Required action: Set down each entry below exactly as it stands.

[Stored data]
<<<<
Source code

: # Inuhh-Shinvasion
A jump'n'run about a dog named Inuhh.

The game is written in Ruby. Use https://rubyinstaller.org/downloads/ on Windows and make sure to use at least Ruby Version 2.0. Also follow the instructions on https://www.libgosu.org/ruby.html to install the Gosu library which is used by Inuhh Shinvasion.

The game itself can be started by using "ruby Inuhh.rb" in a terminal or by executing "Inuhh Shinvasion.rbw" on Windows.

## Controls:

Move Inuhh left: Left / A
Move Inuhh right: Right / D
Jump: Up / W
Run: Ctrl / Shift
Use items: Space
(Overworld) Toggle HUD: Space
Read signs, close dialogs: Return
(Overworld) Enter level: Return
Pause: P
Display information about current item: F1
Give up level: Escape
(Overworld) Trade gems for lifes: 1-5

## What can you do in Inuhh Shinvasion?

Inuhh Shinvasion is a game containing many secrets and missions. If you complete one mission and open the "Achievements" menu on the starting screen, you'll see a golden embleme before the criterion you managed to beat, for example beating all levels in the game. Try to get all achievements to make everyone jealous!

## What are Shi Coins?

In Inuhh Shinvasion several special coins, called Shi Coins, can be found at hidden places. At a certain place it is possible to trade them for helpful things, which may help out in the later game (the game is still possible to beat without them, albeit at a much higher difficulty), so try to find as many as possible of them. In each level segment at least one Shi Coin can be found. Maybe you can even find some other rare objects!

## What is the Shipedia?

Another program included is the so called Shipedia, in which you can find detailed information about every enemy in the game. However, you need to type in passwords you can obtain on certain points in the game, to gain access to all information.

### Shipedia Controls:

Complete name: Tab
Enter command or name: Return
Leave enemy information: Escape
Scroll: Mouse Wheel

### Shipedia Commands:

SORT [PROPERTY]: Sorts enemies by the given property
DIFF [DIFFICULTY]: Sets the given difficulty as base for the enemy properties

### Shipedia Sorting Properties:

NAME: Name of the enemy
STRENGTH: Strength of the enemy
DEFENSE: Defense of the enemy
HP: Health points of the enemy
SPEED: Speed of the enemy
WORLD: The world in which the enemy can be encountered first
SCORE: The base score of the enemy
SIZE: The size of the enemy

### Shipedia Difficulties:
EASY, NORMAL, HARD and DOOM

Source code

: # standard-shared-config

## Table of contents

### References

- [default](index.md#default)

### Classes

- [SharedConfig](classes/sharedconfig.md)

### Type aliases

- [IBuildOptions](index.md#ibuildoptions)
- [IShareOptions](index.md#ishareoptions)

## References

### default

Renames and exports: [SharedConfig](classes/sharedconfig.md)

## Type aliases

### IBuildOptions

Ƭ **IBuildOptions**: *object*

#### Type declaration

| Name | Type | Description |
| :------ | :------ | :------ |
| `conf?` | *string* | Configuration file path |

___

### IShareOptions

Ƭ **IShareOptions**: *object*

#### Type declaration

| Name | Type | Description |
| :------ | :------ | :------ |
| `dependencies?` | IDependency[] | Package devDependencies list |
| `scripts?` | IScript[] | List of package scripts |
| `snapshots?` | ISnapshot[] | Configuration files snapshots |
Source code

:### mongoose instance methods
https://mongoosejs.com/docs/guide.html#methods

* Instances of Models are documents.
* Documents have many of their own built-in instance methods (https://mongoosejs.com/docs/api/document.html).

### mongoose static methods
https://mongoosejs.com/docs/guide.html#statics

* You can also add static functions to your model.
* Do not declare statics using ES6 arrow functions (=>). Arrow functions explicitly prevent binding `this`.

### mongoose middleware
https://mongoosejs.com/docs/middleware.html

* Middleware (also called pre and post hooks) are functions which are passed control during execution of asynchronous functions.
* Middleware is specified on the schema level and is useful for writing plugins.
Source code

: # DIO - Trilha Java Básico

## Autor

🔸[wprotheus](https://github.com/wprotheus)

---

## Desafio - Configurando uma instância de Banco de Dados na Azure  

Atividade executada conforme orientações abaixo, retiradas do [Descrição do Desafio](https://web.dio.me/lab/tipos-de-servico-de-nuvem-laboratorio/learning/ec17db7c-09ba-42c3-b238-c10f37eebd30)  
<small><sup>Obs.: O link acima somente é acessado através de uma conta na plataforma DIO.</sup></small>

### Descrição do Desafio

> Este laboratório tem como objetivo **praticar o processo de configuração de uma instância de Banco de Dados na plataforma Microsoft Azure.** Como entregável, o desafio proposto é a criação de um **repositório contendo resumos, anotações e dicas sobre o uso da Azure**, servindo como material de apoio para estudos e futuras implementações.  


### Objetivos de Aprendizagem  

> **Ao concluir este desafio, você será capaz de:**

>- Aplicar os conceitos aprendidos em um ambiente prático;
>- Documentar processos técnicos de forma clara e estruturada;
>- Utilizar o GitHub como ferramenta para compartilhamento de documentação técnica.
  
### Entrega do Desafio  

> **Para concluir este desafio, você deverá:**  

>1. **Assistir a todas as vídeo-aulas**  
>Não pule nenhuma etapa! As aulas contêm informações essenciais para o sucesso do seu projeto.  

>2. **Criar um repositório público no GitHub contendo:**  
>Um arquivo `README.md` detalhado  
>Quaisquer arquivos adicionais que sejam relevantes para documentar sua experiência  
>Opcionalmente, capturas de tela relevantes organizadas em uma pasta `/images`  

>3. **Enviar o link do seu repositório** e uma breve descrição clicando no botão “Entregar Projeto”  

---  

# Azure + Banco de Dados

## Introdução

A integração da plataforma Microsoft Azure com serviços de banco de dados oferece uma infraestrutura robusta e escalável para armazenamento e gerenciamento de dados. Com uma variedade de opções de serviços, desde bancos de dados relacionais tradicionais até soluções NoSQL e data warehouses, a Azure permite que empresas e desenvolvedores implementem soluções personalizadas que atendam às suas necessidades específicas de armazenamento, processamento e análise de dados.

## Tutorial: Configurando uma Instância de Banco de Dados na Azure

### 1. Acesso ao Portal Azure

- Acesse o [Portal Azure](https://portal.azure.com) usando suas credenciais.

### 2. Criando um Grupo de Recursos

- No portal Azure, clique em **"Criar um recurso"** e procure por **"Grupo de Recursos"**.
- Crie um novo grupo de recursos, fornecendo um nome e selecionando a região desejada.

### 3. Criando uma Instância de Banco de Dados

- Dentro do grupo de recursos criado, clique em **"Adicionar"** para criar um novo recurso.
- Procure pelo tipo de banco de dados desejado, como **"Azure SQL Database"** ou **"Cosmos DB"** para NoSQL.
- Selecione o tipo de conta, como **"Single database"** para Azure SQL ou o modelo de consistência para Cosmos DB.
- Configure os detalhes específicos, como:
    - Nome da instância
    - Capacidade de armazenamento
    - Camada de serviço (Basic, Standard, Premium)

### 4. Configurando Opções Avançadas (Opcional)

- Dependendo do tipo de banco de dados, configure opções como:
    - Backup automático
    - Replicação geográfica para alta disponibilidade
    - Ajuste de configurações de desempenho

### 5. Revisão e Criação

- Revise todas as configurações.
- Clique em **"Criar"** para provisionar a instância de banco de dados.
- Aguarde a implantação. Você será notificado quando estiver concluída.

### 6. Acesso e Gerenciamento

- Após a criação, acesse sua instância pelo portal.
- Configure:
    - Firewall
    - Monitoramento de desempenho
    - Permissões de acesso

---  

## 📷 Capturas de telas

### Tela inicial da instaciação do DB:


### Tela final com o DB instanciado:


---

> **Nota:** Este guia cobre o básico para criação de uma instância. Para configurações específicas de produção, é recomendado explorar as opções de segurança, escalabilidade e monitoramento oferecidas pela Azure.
>>>>
Task result:
Source code

: # Inuhh-Shinvasion
A jump'n'run about a dog named Inuhh.

The game is written in Ruby. Use https://rubyinstaller.org/downloads/ on Windows and make sure to use at least Ruby Version 2.0. Also follow the instructions on https://www.libgosu.org/ruby.html to install the Gosu library which is used by Inuhh Shinvasion.

The game itself can be started by using "ruby Inuhh.rb" in a terminal or by executing "Inuhh Shinvasion.rbw" on Windows.

## Controls:

Move Inuhh left: Left / A
Move Inuhh right: Right / D
Jump: Up / W
Run: Ctrl / Shift
Use items: Space
(Overworld) Toggle HUD: Space
Read signs, close dialogs: Return
(Overworld) Enter level: Return
Pause: P
Display information about current item: F1
Give up level: Escape
(Overworld) Trade gems for lifes: 1-5

## What can you do in Inuhh Shinvasion?

Inuhh Shinvasion is a game containing many secrets and missions. If you complete one mission and open the "Achievements" menu on the starting screen, you'll see a golden embleme before the criterion you managed to beat, for example beating all levels in the game. Try to get all achievements to make everyone jealous!

## What are Shi Coins?

In Inuhh Shinvasion several special coins, called Shi Coins, can be found at hidden places. At a certain place it is possible to trade them for helpful things, which may help out in the later game (the game is still possible to beat without them, albeit at a much higher difficulty), so try to find as many as possible of them. In each level segment at least one Shi Coin can be found. Maybe you can even find some other rare objects!

## What is the Shipedia?

Another program included is the so called Shipedia, in which you can find detailed information about every enemy in the game. However, you need to type in passwords you can obtain on certain points in the game, to gain access to all information.

### Shipedia Controls:

Complete name: Tab
Enter command or name: Return
Leave enemy information: Escape
Scroll: Mouse Wheel

### Shipedia Commands:

SORT [PROPERTY]: Sorts enemies by the given property
DIFF [DIFFICULTY]: Sets the given difficulty as base for the enemy properties

### Shipedia Sorting Properties:

NAME: Name of the enemy
STRENGTH: Strength of the enemy
DEFENSE: Defense of the enemy
HP: Health points of the enemy
SPEED: Speed of the enemy
WORLD: The world in which the enemy can be encountered first
SCORE: The base score of the enemy
SIZE: The size of the enemy

### Shipedia Difficulties:
EASY, NORMAL, HARD and DOOM

Source code

: # standard-shared-config

## Table of contents

### References

- [default](index.md#default)

### Classes

- [SharedConfig](classes/sharedconfig.md)

### Type aliases

- [IBuildOptions](index.md#ibuildoptions)
- [IShareOptions](index.md#ishareoptions)

## References

### default

Renames and exports: [SharedConfig](classes/sharedconfig.md)

## Type aliases

### IBuildOptions

Ƭ **IBuildOptions**: *object*

#### Type declaration

| Name | Type | Description |
| :------ | :------ | :------ |
| `conf?` | *string* | Configuration file path |

___

### IShareOptions

Ƭ **IShareOptions**: *object*

#### Type declaration

| Name | Type | Description |
| :------ | :------ | :------ |
| `dependencies?` | IDependency[] | Package devDependencies list |
| `scripts?` | IScript[] | List of package scripts |
| `snapshots?` | ISnapshot[] | Configuration files snapshots |
Source code

:### mongoose instance methods
https://mongoosejs.com/docs/guide.html#methods

* Instances of Models are documents.
* Documents have many of their own built-in instance methods (https://mongoosejs.com/docs/api/document.html).

### mongoose static methods
https://mongoosejs.com/docs/guide.html#statics

* You can also add static functions to your model.
* Do not declare statics using ES6 arrow functions (=>). Arrow functions explicitly prevent binding `this`.

### mongoose middleware
https://mongoosejs.com/docs/middleware.html

* Middleware (also called pre and post hooks) are functions which are passed control during execution of asynchronous functions.
* Middleware is specified on the schema level and is useful for writing plugins.
Source code

: # DIO - Trilha Java Básico

## Autor

🔸[wprotheus](https://github.com/wprotheus)

---

## Desafio - Configurando uma instância de Banco de Dados na Azure  

Atividade executada conforme orientações abaixo, retiradas do [Descrição do Desafio](https://web.dio.me/lab/tipos-de-servico-de-nuvem-laboratorio/learning/ec17db7c-09ba-42c3-b238-c10f37eebd30)  
<small><sup>Obs.: O link acima somente é acessado através de uma conta na plataforma DIO.</sup></small>

### Descrição do Desafio

> Este laboratório tem como objetivo **praticar o processo de configuração de uma instância de Banco de Dados na plataforma Microsoft Azure.** Como entregável, o desafio proposto é a criação de um **repositório contendo resumos, anotações e dicas sobre o uso da Azure**, servindo como material de apoio para estudos e futuras implementações.  


### Objetivos de Aprendizagem  

> **Ao concluir este desafio, você será capaz de:**

>- Aplicar os conceitos aprendidos em um ambiente prático;
>- Documentar processos técnicos de forma clara e estruturada;
>- Utilizar o GitHub como ferramenta para compartilhamento de documentação técnica.
  
### Entrega do Desafio  

> **Para concluir este desafio, você deverá:**  

>1. **Assistir a todas as vídeo-aulas**  
>Não pule nenhuma etapa! As aulas contêm informações essenciais para o sucesso do seu projeto.  

>2. **Criar um repositório público no GitHub contendo:**  
>Um arquivo `README.md` detalhado  
>Quaisquer arquivos adicionais que sejam relevantes para documentar sua experiência  
>Opcionalmente, capturas de tela relevantes organizadas em uma pasta `/images`  

>3. **Enviar o link do seu repositório** e uma breve descrição clicando no botão “Entregar Projeto”  

---  

# Azure + Banco de Dados

## Introdução

A integração da plataforma Microsoft Azure com serviços de banco de dados oferece uma infraestrutura robusta e escalável para armazenamento e gerenciamento de dados. Com uma variedade de opções de serviços, desde bancos de dados relacionais tradicionais até soluções NoSQL e data warehouses, a Azure permite que empresas e desenvolvedores implementem soluções personalizadas que atendam às suas necessidades específicas de armazenamento, processamento e análise de dados.

## Tutorial: Configurando uma Instância de Banco de Dados na Azure

### 1. Acesso ao Portal Azure

- Acesse o [Portal Azure](https://portal.azure.com) usando suas credenciais.

### 2. Criando um Grupo de Recursos

- No portal Azure, clique em **"Criar um recurso"** e procure por **"Grupo de Recursos"**.
- Crie um novo grupo de recursos, fornecendo um nome e selecionando a região desejada.

### 3. Criando uma Instância de Banco de Dados

- Dentro do grupo de recursos criado, clique em **"Adicionar"** para criar um novo recurso.
- Procure pelo tipo de banco de dados desejado, como **"Azure SQL Database"** ou **"Cosmos DB"** para NoSQL.
- Selecione o tipo de conta, como **"Single database"** para Azure SQL ou o modelo de consistência para Cosmos DB.
- Configure os detalhes específicos, como:
    - Nome da instância
    - Capacidade de armazenamento
    - Camada de serviço (Basic, Standard, Premium)

### 4. Configurando Opções Avançadas (Opcional)

- Dependendo do tipo de banco de dados, configure opções como:
    - Backup automático
    - Replicação geográfica para alta disponibilidade
    - Ajuste de configurações de desempenho

### 5. Revisão e Criação

- Revise todas as configurações.
- Clique em **"Criar"** para provisionar a instância de banco de dados.
- Aguarde a implantação. Você será notificado quando estiver concluída.

### 6. Acesso e Gerenciamento

- Após a criação, acesse sua instância pelo portal.
- Configure:
    - Firewall
    - Monitoramento de desempenho
    - Permissões de acesso

---  

## 📷 Capturas de telas

### Tela inicial da instaciação do DB:


### Tela final com o DB instanciado:


---

> **Nota:** Este guia cobre o básico para criação de uma instância. Para configurações específicas de produção, é recomendado explorar as opções de segurança, escalabilidade e monitoramento oferecidas pela Azure.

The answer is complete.